Task item: Every entry that follows should be written out again exactly.

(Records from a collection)
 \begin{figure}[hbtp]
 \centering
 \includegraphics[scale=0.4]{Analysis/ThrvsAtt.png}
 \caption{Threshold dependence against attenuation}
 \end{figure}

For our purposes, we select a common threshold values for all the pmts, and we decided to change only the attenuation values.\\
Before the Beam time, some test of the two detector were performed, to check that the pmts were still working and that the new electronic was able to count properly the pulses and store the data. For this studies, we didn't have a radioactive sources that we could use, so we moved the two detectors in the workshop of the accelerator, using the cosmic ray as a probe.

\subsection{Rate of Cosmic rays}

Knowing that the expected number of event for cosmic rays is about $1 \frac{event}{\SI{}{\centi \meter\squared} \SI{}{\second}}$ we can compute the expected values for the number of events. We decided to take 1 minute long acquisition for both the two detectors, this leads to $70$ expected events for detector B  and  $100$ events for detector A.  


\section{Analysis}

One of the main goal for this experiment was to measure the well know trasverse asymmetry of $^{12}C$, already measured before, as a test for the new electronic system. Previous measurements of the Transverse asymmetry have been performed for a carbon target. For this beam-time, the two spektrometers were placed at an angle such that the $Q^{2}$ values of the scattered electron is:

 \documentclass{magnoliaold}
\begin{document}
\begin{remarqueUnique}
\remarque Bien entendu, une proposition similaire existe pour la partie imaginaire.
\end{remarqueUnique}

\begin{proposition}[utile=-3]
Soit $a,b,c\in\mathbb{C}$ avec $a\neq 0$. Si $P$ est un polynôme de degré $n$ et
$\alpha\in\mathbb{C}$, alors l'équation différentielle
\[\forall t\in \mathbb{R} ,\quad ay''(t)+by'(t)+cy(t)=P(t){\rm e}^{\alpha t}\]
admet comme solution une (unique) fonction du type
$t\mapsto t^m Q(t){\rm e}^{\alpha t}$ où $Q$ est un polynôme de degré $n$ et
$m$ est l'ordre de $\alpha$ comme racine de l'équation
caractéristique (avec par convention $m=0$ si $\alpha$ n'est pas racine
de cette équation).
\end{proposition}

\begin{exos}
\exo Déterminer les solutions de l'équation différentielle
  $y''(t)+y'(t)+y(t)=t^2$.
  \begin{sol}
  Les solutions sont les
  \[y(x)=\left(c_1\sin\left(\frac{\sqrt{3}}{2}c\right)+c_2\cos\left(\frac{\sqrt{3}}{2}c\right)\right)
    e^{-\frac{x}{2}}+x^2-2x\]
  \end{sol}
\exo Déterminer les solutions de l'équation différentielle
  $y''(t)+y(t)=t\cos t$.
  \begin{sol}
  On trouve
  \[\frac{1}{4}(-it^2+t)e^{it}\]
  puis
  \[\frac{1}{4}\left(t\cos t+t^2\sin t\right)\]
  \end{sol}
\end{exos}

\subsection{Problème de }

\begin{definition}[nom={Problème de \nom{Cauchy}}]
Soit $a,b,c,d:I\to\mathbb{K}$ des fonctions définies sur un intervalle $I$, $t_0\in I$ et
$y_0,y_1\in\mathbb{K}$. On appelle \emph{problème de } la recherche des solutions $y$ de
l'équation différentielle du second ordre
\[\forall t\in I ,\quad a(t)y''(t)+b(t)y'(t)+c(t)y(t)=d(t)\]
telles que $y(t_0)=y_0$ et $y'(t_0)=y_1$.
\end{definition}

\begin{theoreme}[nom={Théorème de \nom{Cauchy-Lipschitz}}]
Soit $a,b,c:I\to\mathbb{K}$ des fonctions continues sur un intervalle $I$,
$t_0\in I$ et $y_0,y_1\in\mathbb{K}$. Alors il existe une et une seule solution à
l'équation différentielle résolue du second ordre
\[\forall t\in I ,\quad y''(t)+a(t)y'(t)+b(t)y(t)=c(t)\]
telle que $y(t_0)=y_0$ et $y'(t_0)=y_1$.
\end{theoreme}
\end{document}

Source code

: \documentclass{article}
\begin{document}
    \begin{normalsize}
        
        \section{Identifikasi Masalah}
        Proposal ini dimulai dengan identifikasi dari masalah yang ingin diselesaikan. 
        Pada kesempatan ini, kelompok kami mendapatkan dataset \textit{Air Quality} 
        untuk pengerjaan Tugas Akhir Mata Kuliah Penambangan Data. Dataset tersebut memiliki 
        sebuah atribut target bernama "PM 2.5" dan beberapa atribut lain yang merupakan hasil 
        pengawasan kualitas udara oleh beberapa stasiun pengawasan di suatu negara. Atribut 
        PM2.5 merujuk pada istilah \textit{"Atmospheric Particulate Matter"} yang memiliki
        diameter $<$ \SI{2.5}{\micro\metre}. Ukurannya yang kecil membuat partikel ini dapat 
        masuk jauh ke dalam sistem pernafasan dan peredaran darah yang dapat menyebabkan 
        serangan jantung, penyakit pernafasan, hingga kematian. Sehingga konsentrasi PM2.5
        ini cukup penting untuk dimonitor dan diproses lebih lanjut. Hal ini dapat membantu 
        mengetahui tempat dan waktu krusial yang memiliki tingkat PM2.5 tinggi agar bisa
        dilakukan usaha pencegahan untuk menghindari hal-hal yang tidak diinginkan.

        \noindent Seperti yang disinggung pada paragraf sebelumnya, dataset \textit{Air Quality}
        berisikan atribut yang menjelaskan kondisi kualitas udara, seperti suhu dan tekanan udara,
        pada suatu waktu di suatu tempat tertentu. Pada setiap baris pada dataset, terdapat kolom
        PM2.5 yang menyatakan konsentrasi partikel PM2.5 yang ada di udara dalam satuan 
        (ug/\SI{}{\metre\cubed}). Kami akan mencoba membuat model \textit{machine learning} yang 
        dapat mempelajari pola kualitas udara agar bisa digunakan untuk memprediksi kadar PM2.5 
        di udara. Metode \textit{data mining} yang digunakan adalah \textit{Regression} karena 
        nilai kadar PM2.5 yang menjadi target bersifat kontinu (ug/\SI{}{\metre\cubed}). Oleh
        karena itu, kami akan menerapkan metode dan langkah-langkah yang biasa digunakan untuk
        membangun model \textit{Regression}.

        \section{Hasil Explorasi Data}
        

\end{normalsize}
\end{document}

Result:
 \begin{figure}[hbtp]
 \centering
 \includegraphics[scale=0.4]{Analysis/ThrvsAtt.png}
 \caption{Threshold dependence against attenuation}
 \end{figure}

For our purposes, we select a common threshold values for all the pmts, and we decided to change only the attenuation values.\\
Before the Beam time, some test of the two detector were performed, to check that the pmts were still working and that the new electronic was able to count properly the pulses and store the data. For this studies, we didn't have a radioactive sources that we could use, so we moved the two detectors in the workshop of the accelerator, using the cosmic ray as a probe.

\subsection{Rate of Cosmic rays}

Knowing that the expected number of event for cosmic rays is about $1 \frac{event}{\SI{}{\centi \meter\squared} \SI{}{\second}}$ we can compute the expected values for the number of events. We decided to take 1 minute long acquisition for both the two detectors, this leads to $70$ expected events for detector B  and  $100$ events for detector A.  


\section{Analysis}

One of the main goal for this experiment was to measure the well know trasverse asymmetry of $^{12}C$, already measured before, as a test for the new electronic system. Previous measurements of the Transverse asymmetry have been performed for a carbon target. For this beam-time, the two spektrometers were placed at an angle such that the $Q^{2}$ values of the scattered electron is:

 \documentclass{magnoliaold}
\begin{document}
\begin{remarqueUnique}
\remarque Bien entendu, une proposition similaire existe pour la partie imaginaire.
\end{remarqueUnique}

\begin{proposition}[utile=-3]
Soit $a,b,c\in\mathbb{C}$ avec $a\neq 0$. Si $P$ est un polynôme de degré $n$ et
$\alpha\in\mathbb{C}$, alors l'équation différentielle
\[\forall t\in \mathbb{R} ,\quad ay''(t)+by'(t)+cy(t)=P(t){\rm e}^{\alpha t}\]
admet comme solution une (unique) fonction du type
$t\mapsto t^m Q(t){\rm e}^{\alpha t}$ où $Q$ est un polynôme de degré $n$ et
$m$ est l'ordre de $\alpha$ comme racine de l'équation
caractéristique (avec par convention $m=0$ si $\alpha$ n'est pas racine
de cette équation).
\end{proposition}

\begin{exos}
\exo Déterminer les solutions de l'équation différentielle
  $y''(t)+y'(t)+y(t)=t^2$.
  \begin{sol}
  Les solutions sont les
  \[y(x)=\left(c_1\sin\left(\frac{\sqrt{3}}{2}c\right)+c_2\cos\left(\frac{\sqrt{3}}{2}c\right)\right)
    e^{-\frac{x}{2}}+x^2-2x\]
  \end{sol}
\exo Déterminer les solutions de l'équation différentielle
  $y''(t)+y(t)=t\cos t$.
  \begin{sol}
  On trouve
  \[\frac{1}{4}(-it^2+t)e^{it}\]
  puis
  \[\frac{1}{4}\left(t\cos t+t^2\sin t\right)\]
  \end{sol}
\end{exos}

\subsection{Problème de }

\begin{definition}[nom={Problème de \nom{Cauchy}}]
Soit $a,b,c,d:I\to\mathbb{K}$ des fonctions définies sur un intervalle $I$, $t_0\in I$ et
$y_0,y_1\in\mathbb{K}$. On appelle \emph{problème de } la recherche des solutions $y$ de
l'équation différentielle du second ordre
\[\forall t\in I ,\quad a(t)y''(t)+b(t)y'(t)+c(t)y(t)=d(t)\]
telles que $y(t_0)=y_0$ et $y'(t_0)=y_1$.
\end{definition}

\begin{theoreme}[nom={Théorème de \nom{Cauchy-Lipschitz}}]
Soit $a,b,c:I\to\mathbb{K}$ des fonctions continues sur un intervalle $I$,
$t_0\in I$ et $y_0,y_1\in\mathbb{K}$. Alors il existe une et une seule solution à
l'équation différentielle résolue du second ordre
\[\forall t\in I ,\quad y''(t)+a(t)y'(t)+b(t)y(t)=c(t)\]
telle que $y(t_0)=y_0$ et $y'(t_0)=y_1$.
\end{theoreme}
\end{document}

Source code

: \documentclass{article}
\begin{document}
    \begin{normalsize}
        
        \section{Identifikasi Masalah}
        Proposal ini dimulai dengan identifikasi dari masalah yang ingin diselesaikan. 
        Pada kesempatan ini, kelompok kami mendapatkan dataset \textit{Air Quality} 
        untuk pengerjaan Tugas Akhir Mata Kuliah Penambangan Data. Dataset tersebut memiliki 
        sebuah atribut target bernama "PM 2.5" dan beberapa atribut lain yang merupakan hasil 
        pengawasan kualitas udara oleh beberapa stasiun pengawasan di suatu negara. Atribut 
        PM2.5 merujuk pada istilah \textit{"Atmospheric Particulate Matter"} yang memiliki
        diameter $<$ \SI{2.5}{\micro\metre}. Ukurannya yang kecil membuat partikel ini dapat 
        masuk jauh ke dalam sistem pernafasan dan peredaran darah yang dapat menyebabkan 
        serangan jantung, penyakit pernafasan, hingga kematian. Sehingga konsentrasi PM2.5
        ini cukup penting untuk dimonitor dan diproses lebih lanjut. Hal ini dapat membantu 
        mengetahui tempat dan waktu krusial yang memiliki tingkat PM2.5 tinggi agar bisa
        dilakukan usaha pencegahan untuk menghindari hal-hal yang tidak diinginkan.

        \noindent Seperti yang disinggung pada paragraf sebelumnya, dataset \textit{Air Quality}
        berisikan atribut yang menjelaskan kondisi kualitas udara, seperti suhu dan tekanan udara,
        pada suatu waktu di suatu tempat tertentu. Pada setiap baris pada dataset, terdapat kolom
        PM2.5 yang menyatakan konsentrasi partikel PM2.5 yang ada di udara dalam satuan 
        (ug/\SI{}{\metre\cubed}). Kami akan mencoba membuat model \textit{machine learning} yang 
        dapat mempelajari pola kualitas udara agar bisa digunakan untuk memprediksi kadar PM2.5 
        di udara. Metode \textit{data mining} yang digunakan adalah \textit{Regression} karena 
        nilai kadar PM2.5 yang menjadi target bersifat kontinu (ug/\SI{}{\metre\cubed}). Oleh
        karena itu, kami akan menerapkan metode dan langkah-langkah yang biasa digunakan untuk
        membangun model \textit{Regression}.

        \section{Hasil Explorasi Data}
        

\end{normalsize}
\end{document}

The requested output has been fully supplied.